Beautiful vintage Vespa scooter came to ASDEC a few weeks ago for a visit and... she was not able to leave 
She stood alone in a corner waiting for a mechanic, so we decided to give her a little love last weekend.

This scooter was born in 1959 in sunny Italy, and his fate is unknown until the first decade of the twenty-first century, when was taken to the current owner in (according to his own words) a deplorable state. The new owner is a collector of old vehicles, but also fascinated with new technology (we're waiting for the delivery of the new BMW i8, which will go straight from the dealer to ASDEC for full protection ). Scooter a few years ago was given to a full mechanical restoration with supposedly only original parts. The body was also painted, but after several years of occasional use, you can already see that the paint is a bit tired.

So here we are presenting a scooter in front of our actions.


































































The work started with a thorough wash using a soft foam, different APC and degreasers, brushes, deironizer and glue and tar remover.


















After washing we thoroughly dried all elements (using machines that generate strong and warm air stream) and we proceeded to polishing the metal, chrome and painted parts. We used mainly Rupes LHR75E Mini machine and, in various nooks and crannies, hands , medium and soft pads, Dodo Juice Lime Prime and Micro Prime cleaners, steel wool # 000, # 00, and several different metal polishes. For some metal elements, we used a small rotary polisher with hard pads.

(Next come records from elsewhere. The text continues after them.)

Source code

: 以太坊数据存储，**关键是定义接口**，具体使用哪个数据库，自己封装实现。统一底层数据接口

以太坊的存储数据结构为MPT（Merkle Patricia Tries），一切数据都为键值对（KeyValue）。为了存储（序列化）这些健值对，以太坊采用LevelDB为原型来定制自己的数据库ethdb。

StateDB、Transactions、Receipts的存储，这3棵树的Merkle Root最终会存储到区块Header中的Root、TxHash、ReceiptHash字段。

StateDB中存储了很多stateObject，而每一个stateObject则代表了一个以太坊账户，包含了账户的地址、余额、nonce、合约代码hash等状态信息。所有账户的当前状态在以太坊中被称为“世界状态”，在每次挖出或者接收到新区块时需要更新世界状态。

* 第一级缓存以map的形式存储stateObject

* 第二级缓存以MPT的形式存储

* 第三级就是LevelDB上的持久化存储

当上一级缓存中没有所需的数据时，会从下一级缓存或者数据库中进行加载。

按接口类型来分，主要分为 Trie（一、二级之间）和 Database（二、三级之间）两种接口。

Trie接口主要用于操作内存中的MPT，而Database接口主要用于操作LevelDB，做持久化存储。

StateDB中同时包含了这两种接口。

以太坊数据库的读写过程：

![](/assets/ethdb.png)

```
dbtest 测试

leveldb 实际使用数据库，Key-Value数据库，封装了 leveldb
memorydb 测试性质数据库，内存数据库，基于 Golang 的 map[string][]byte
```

Once all the elements were more or less polished and we felt that we have gloss at such a high level as we wanted we proceeded to the final stage, that is, the imposition of best suited wax from our collection - Swissvax Concorso 


























'Our' beauty now looks like.















































































































































































Best regards


----------



## tonyy (Jul 26, 2008)

Looks amazing:thumb:


----------



## Natalie (Jan 19, 2011)

That is lovely


----------



## suspal (Dec 29, 2011)

Brought back to life as good as new.


----------



## S63 (Jan 5, 2007)

I was strictly a Lambretta boy back in the day, but have to say this brought a smile.


----------



## dubbed-up-ally (Sep 7, 2011)

Really nice turn around, paint looks so glossey :thumb:


----------



## james_death (Aug 9, 2010)

She is certainly a classy sexy lady...:thumb:


----------



## Spyco (Mar 24, 2011)

Very very nice.


----------



## M4D YN (Nov 24, 2007)

How much would something like this cost??


----------



## ASDEC (Mar 24, 2014)

M4D YN said:


> How much would something like this cost??


Are you asking about the price of the scooter?


----------



## M4D YN (Nov 24, 2007)

ASDEC said:


> Are you asking about the price of the scooter?


Oh yeah sorry lol


----------



## B17BLG (Jun 26, 2012)

Awesome


----------



## Captain Peanut (Apr 19, 2011)

Wow, that's a little beauty. Bet the owner was pleased.


----------



## Zetec-al (Feb 28, 2011)

Fantastic results on something a little different!


----------



## ted11 (Jul 8, 2011)

Fantastic finish.


----------



## Bill58 (Jul 5, 2010)

That's a great result!


----------



## Hasan1 (Jul 1, 2011)

Looks fantastic


----------



## Rabidracoon28 (May 31, 2012)

Great job on a beautiful classic


----------